面白がって音楽の渡辺先生に報告した所、渡辺先生も『残してみたら』と言ったらしい。
「あの渡辺が?鑑賞中とかにしゃべったらめちゃ怒るクセに」
「静かにしちょかんにゃいけんのやろ。別に書くのはええってことやないんかね?」
そういうものなのだろうか。
「で、正体は?」
「それがさー・・・渡辺らしいよ」
私たちのやりとりは掃除メンツ、そして渡辺先生にウケており、ずっと観戦していたそうだ。

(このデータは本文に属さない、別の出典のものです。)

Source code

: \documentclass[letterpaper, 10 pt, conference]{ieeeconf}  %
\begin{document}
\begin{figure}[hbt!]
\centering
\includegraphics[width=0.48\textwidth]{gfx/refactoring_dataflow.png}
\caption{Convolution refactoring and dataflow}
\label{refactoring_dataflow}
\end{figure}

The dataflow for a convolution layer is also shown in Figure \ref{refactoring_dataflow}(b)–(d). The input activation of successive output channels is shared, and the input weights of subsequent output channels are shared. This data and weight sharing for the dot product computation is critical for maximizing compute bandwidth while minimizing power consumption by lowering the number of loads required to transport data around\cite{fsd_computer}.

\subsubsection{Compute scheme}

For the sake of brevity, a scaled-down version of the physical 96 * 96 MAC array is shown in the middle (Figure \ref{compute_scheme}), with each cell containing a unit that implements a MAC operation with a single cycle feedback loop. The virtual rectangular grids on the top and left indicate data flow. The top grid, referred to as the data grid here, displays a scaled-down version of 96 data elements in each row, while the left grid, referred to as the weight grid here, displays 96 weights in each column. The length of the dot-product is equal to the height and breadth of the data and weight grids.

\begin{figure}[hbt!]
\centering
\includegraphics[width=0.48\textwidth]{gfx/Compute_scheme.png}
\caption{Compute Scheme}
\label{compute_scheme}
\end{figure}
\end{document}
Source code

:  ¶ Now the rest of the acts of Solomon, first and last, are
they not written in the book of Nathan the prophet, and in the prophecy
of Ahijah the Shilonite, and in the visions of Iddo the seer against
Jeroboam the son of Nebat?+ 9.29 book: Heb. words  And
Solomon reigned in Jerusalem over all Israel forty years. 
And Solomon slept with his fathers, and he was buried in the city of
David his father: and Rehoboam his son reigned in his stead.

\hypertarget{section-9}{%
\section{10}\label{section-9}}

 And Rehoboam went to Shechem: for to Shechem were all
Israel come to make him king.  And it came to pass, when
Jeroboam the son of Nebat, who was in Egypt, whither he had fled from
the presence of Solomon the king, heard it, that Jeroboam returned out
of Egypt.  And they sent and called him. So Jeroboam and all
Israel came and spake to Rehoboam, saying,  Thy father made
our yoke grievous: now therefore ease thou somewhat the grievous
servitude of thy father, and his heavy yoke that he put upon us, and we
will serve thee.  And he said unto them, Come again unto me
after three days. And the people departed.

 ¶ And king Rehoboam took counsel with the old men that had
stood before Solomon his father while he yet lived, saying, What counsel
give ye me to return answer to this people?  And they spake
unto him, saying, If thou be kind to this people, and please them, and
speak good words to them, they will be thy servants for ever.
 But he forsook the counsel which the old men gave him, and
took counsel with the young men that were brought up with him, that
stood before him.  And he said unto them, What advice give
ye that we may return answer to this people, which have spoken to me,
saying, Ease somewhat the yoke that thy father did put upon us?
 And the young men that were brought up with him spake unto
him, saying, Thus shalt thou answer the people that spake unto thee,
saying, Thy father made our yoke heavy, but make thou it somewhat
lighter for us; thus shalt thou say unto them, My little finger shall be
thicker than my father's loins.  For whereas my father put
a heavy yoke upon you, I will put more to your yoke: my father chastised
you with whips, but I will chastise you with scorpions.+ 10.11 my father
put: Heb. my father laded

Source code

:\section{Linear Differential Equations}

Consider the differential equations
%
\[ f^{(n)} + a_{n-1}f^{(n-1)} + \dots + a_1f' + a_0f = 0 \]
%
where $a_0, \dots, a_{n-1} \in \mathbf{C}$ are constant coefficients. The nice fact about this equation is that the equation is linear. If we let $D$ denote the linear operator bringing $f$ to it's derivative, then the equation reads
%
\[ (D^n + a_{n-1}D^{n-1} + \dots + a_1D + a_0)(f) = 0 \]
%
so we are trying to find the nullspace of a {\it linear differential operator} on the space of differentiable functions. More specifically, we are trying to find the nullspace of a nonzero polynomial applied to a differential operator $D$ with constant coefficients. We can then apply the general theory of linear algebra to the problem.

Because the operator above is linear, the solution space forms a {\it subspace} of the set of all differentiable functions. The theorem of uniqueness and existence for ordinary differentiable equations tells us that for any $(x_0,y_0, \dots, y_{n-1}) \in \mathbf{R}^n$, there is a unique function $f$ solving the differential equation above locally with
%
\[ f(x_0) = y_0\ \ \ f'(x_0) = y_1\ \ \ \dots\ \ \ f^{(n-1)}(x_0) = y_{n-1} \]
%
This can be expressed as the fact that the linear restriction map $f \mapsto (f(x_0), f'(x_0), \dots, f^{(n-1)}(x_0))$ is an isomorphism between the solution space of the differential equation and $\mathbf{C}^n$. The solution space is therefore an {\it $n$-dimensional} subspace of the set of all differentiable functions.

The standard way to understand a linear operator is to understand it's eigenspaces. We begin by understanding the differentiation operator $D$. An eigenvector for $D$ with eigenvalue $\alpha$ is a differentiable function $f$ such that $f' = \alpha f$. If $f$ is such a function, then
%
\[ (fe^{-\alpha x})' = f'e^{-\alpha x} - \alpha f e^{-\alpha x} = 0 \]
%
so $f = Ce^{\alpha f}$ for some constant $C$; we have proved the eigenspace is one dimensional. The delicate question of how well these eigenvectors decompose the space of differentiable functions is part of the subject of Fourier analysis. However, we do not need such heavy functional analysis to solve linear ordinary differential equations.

そしていよいよ千佳が絵を描いたとき、先生が思わず『上手い!』と書いてしまったと。
「まじで・・・そうやったんや」
「けど、そしたら急に書き込みが増えて、収拾つかんくなったけぇ、消したんて」
「はぁー」
たまごサンドをほおばりつつ、千佳もため息をつく。
「ねー。折角新しい出会いとか思いよったのに」
「渡辺と付き合ったら?」
「髪無いじゃん」
千佳はそう言ったが、私の方は
「センセー、今度ビバルディのCD貸してぇや」
その一件以来、渡辺先生に興味を持ち、よく話をするようになった。
ついでに
「野間君クラシックとか結構聞くんて!今度CD貸してくれるって」
同じ部活の男子とも仲良くなった。
「脈アリなんやないん?行けるって」
里子が茶化す。
戦争は終結したが、私の青春は続く。